14 Sep 2017
Sinar Mas Cepsa is a joint venture between Cepsa and Golden Agri-Resources (GAR), part of the Indonesian consortium of Sinar Mas businesses, the world’s second largest palm oil company focused on sustainable palm oil production
EUR 300 million plant in Dumai, Sumatra to produce fatty alcohols and acids from sustainably-sourced palm kernel oil for the Asia, Eastern and Western European markets
The vegetable-based raw materials to be used to make personal care products, cosmetics, household cleaning goods, and more
Sinar Mas Cepsa today inaugurated its first oleochemicals plant in Indonesia, which represents an investment of EUR 300 million made over 2 years. The plant will produce fatty alcohols from sustainably-sourced palm kernel oil, a key ingredient in the manufacture of everyday products such as household cleaning goods and personal care products.
Sinar Mas Cepsa is a wholly-owned joint venture (JV) between Cepsa, a leading integrated energy company and world leader in the production of linear alkylbenzene (LAB) used to make biodegradable detergents and Golden Agri-Resources (GAR), part of the Indonesian consortium of Sinar Mas businesses and the world’s second largest vertically-integrated palm oil company.
The plant’s inauguration ceremony in Dumai, Sumatra was attended by officials and dignitaries from the Indonesian Ministry of Industry.
Cepsa’s CEO, Pedro Miró, said: “Cepsa’s chemicals business is key to our growth strategy.
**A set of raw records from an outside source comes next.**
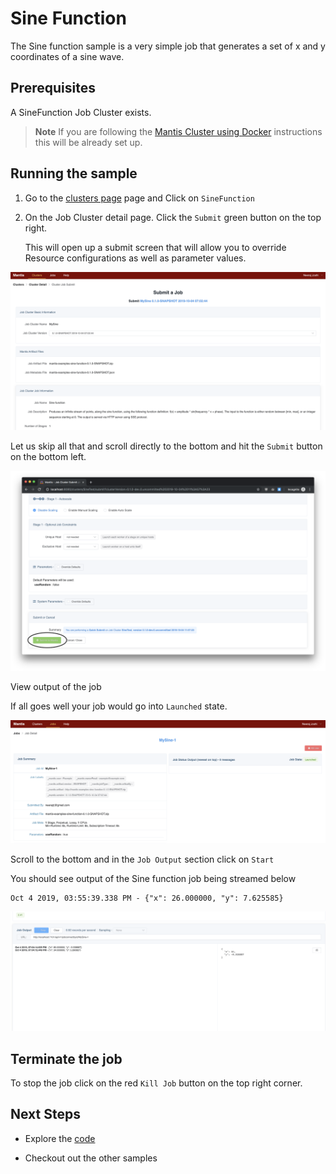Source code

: # Sine Function

The Sine function sample is a very simple job that generates a set of x and y coordinates of a sine
wave. 

## Prerequisites

A SineFunction Job Cluster exists.

> **Note** If you are following the [Mantis Cluster using Docker](../tutorials/docker.md) instructions this
>will be already set up. 

## Running the sample

1. Go to the [clusters page](https://netflix.github.io/mantis-ui/#/clusters) page and 
Click on `SineFunction`

2. On the Job Cluster detail page. Click the `Submit` green button on the top right.

    This will open up a submit screen that will 
    allow you to override Resource configurations as well as parameter values.
 
![Submit Job1](../../images/submit_job1.png)

Let us skip all that and scroll directly to the bottom and hit the `Submit` button on the bottom left.

![Submit Job](../../images/submit_job.png)

View output of the job

If all goes well your job would go into `Launched` state.

![Job Launched](../../images/job_launched.png)

Scroll to the bottom and in the `Job Output` section click on `Start`

You should see output of the Sine function job being streamed below

```
Oct 4 2019, 03:55:39.338 PM - {"x": 26.000000, "y": 7.625585}
```

![Running Job](../../images/running_job.png)

## Terminate the job
To stop the job click on the red `Kill Job` button on the top right corner.

## Next Steps

* Explore the [code](https://github.com/Netflix/mantis-examples/tree/master/sine-function)

* Checkout out the other samples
We have a diversified portfolio, and we are leaders in those areas where we operate in the chemical industry. Our entrance into the fatty alcohols market is another step in our internationalization plan, and of course, we are doing it alongside the best possible partner.”
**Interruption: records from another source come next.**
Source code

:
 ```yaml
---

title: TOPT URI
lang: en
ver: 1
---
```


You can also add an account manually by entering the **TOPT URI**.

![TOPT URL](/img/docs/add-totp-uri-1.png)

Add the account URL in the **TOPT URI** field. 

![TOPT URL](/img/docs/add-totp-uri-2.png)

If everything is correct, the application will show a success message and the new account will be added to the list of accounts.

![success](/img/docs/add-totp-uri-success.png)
Chairman and CEO of GAR, Franky Widjaja, said: “This joint venture was created with a mutual vision to develop a global leading position in fatty alcohols and its derivatives, based on a supply of sustainably sourced raw materials. Sinar Mas Cepsa’s vertical integration and the launch of the Dumai plant is a critical step in achieving this vision.”
Sinar Mas Cepsa CEO, Kung Chee Whan, said: “The Dumai plant leverages Cepsa’s technology and expertise in oleochemicals, and relies on GAR for raw materials—marking the second plant of this partnership. Having already secured a foothold in Europe through the acquisition of our surfactant plant in Germany, we will definitely look into further downstream projects or expansion capacity in this part of the world.”
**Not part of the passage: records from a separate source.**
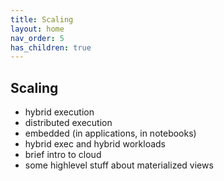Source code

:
 ```yaml
---
title: Scaling
layout: home
nav_order: 5
has_children: true
---
```


## Scaling

- hybrid execution
- distributed execution
- embedded (in applications, in notebooks)
- hybrid exec and hybrid workloads
- brief intro to cloud
- some highlevel stuff about materialized views
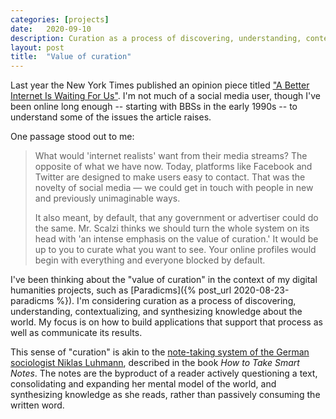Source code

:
```yaml
---
categories: [projects]
date:   2020-09-10
description: Curation as a process of discovering, understanding, contextualizing, and synthesizing knowledge about the world
layout: post
title:  "Value of curation"
---
```


Last year the New York Times published an opinion piece titled ["A Better Internet Is Waiting For Us"](https://www.nytimes.com/interactive/2019/11/30/opinion/social-media-future.html). I'm not much of a social media user, though I've been online long enough -- starting with BBSs in the early 1990s -- to understand some of the issues the article raises.

One passage stood out to me:

> What would 'internet realists' want from their media streams? The opposite of what we have now. Today, platforms like Facebook and Twitter are designed to make users easy to contact. That was the novelty of social media — we could get in touch with people in new and previously unimaginable ways.
>
> It also meant, by default, that any government or advertiser could do the same. Mr. Scalzi thinks we should turn the whole system on its head with 'an intense emphasis on the value of curation.' It would be up to you to curate what you want to see. Your online profiles would begin with everything and everyone blocked by default.

I've been thinking about the "value of curation" in the context of my digital humanities projects, such as [Paradicms]({% post_url 2020-08-23-paradicms %}). I'm considering curation as a process of discovering, understanding, contextualizing, and synthesizing knowledge about the world. My focus is on how to build applications that support that process as well as communicate its results.

This sense of "curation" is akin to the [note-taking system of the German sociologist Niklas Luhmann](https://takesmartnotes.com/), described in the book _How to Take Smart Notes_. The notes are the byproduct of a reader actively questioning a text, consolidating and expanding her mental model of the world, and synthesizing knowledge as she reads, rather than passively consuming the written word.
Deputy CEO of Sinar Mas Cepsa, José María Solana, said: "If we try to summarise in just one word this project within Cepsa, I would say the word is ‘New’. New feed stocks. It’s the first time that we will produce chemical products that are not derived from petrol, but are instead vegetable-based, new location, new business and new market.”
The Dumai plant has an annual production capacity of 160,000 metric tonnes of fatty alcohol per year. Sales of vegetable-based alcohols, rather than conventional petroleum derivatives, increasingly in demand as a raw material for personal care products and liquid detergents, will primarily focus on markets in Asia. The plant will also service demand from Sinar Mas Cepsa’s surfactant plant in Germany, which serves markets in Eastern and Western Europe.
The global market for fatty alcohols is predicted to expand to 4.1 million metric tons by 2025, up from 3.1 million metric tons in 2016, demonstrating a five-year compound annual growth rate (CAGR) of 3.5%. Of this, a bulk of the revenue generated will come from Asia which currently commands over 40% of overall demand.
The plant also helps to consolidate Cepsa’s position in Asia following the inauguration of its Shanghai plant in 2015, which made the company the world’s second largest producer of phenol used to produce next generation plastics.
GAR’s Lubuck Gaung refinery, which is certified by the Roundtable on Sustainable Palm Oil (RSPO) and located nearby, supplies the plant with sustainable, traceable palm kernel oil. The Dumai plant is also fully self-sufficient, capable of producing its own electricity, treating its waste water and managing its own logistics.